To help decide this question, agencies are using new systems to translate the Complete Streets policy commitment into funding decisions and projects on the ground, fashioning charts and scoring systems to help them strike a balance between road users with different and sometimes incompatible needs. But before discussing these systems, it is important to acknowledge that allocating road space won’t be a wholly rational process. All the players have something at stake, but they don’t all have the same capacity to fight for it.
Public Transportation Riders
The Complete Streets movement is often assumed to be focused on making the streets work better for pedestrians and bicyclists. That is the biggest challenge in the many places where there is no safe place at all for people on foot and bicycle. But public transportation stands to gain the most in the push and pull around who gets use of limited street space. In the shift to ensuring that streets are safe and efficient in moving people instead of vehicles, public transportation inevitably rises to the top: buses, trains, streetcars and light rail trains are the fastest way to carry the most people. For example, in one corridor in Washington, DC, planners estimate that buses make up just 3 percent of the vehicles but carry 50 percent of the people. And aside from crashes involving transit patrons during the pedestrian part of their trip, transit is also the safest way to travel. Transit vehicles can also be thought of as “pedestrian accelerators,” a critical component of a truly walkable city.
But buses and trains have a requirement fundamentally different from the pedestrians they serve: speed. They need to move quickly enough to be competitive with private cars. And while the calculations of the costs of traffic congestion for individual drivers are suspect, for transit agencies time really is money. Slower bus service means agencies must pay drivers more per route and must buy and run more buses to provide frequent service (and frequency is essential when trying to draw drivers out of their cars). Complete Streets converges with the movement toward light rail and bus rapid transit, because both involve reallocating street space to the exclusive use of transit vehicles, retiming signals to give priority to transit, and enhancing pedestrian access to the stations.
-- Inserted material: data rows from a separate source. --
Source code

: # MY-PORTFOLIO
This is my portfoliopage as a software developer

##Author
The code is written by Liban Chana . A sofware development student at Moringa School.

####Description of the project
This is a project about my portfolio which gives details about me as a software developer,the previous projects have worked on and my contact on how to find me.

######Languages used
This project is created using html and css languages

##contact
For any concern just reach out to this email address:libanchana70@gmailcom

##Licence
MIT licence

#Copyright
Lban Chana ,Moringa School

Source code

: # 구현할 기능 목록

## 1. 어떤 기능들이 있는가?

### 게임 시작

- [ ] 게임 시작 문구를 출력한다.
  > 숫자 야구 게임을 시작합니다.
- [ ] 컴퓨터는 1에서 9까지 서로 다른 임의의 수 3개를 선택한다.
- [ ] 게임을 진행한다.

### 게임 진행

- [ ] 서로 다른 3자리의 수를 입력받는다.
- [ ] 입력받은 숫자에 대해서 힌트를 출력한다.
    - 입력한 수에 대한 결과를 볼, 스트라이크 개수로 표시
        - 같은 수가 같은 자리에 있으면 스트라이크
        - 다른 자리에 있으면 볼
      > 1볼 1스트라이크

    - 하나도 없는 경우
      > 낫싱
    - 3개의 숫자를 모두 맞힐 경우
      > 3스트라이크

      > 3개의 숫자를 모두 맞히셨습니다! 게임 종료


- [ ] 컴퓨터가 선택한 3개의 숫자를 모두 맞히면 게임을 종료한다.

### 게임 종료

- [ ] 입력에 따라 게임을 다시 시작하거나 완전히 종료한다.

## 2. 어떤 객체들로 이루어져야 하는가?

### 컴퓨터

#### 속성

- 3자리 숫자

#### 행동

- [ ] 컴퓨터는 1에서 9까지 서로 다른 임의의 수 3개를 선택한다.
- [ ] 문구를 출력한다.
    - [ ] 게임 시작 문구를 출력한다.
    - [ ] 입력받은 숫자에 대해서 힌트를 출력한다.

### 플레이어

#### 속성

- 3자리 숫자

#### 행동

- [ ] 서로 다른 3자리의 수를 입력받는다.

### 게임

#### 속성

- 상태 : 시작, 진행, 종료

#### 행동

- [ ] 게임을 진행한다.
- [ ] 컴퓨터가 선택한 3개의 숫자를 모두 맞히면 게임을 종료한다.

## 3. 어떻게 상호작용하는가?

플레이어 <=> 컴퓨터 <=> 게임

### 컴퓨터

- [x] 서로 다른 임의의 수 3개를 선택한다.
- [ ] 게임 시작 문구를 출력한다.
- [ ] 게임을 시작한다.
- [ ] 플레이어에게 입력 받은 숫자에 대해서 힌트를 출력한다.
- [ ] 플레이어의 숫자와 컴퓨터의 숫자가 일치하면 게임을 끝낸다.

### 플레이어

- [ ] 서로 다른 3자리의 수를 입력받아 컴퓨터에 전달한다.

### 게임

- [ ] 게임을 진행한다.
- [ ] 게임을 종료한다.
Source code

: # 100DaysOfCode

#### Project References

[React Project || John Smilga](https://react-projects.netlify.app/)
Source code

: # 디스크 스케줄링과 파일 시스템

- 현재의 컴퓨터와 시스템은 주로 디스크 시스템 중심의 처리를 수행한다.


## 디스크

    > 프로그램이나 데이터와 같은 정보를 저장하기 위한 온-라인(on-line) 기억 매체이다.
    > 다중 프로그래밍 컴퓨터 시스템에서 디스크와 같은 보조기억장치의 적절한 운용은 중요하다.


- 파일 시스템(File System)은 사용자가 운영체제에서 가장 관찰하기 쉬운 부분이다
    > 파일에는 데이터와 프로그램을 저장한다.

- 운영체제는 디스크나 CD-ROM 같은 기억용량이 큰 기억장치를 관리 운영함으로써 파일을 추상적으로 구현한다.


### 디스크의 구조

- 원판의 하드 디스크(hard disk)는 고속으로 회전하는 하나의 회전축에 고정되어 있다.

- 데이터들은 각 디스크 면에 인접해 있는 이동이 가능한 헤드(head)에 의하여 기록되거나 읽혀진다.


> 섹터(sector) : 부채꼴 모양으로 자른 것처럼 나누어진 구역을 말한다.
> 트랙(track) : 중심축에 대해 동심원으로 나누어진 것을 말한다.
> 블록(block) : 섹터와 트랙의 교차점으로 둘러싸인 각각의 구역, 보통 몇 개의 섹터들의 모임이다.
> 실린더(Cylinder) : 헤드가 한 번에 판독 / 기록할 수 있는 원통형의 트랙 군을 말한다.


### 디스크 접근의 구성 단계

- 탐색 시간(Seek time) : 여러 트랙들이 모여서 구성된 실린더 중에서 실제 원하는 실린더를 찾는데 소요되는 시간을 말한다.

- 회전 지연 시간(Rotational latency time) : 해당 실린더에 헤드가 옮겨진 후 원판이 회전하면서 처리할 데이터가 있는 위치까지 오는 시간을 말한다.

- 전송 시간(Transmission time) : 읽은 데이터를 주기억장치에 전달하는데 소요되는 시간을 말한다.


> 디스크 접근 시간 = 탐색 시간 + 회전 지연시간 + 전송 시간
Jarrett Walker, a public transportation consultant and author of Human Transit, believes that in some cases the success of public transportation will eventually depend on taking lanes from automobiles—even though he told me most DOTs still react to this idea as if “you’re proposing to kill kittens.” He says, “If transit were allowed to succeed, it would use that lane much more efficiently in terms of person through-put, and it would be reliable in a way that cars will never be.” Walker argues in his book that the nation’s surfeit of suburban arterials, with many destinations along a straight line, are in fact the perfect place to reallocate street space to allow buses fast, frequent, predictable travel. This would require some dedicated lanes, relatively infrequent but carefully placed stops, and a safe pedestrian crossing at every stop. But it wouldn’t mean converting that arterial into a classically “walkable” urban street–because slowing the street that much would also slow down transit service. Instead, Walker argues for a buffered pedestrian zone that is safe and functional.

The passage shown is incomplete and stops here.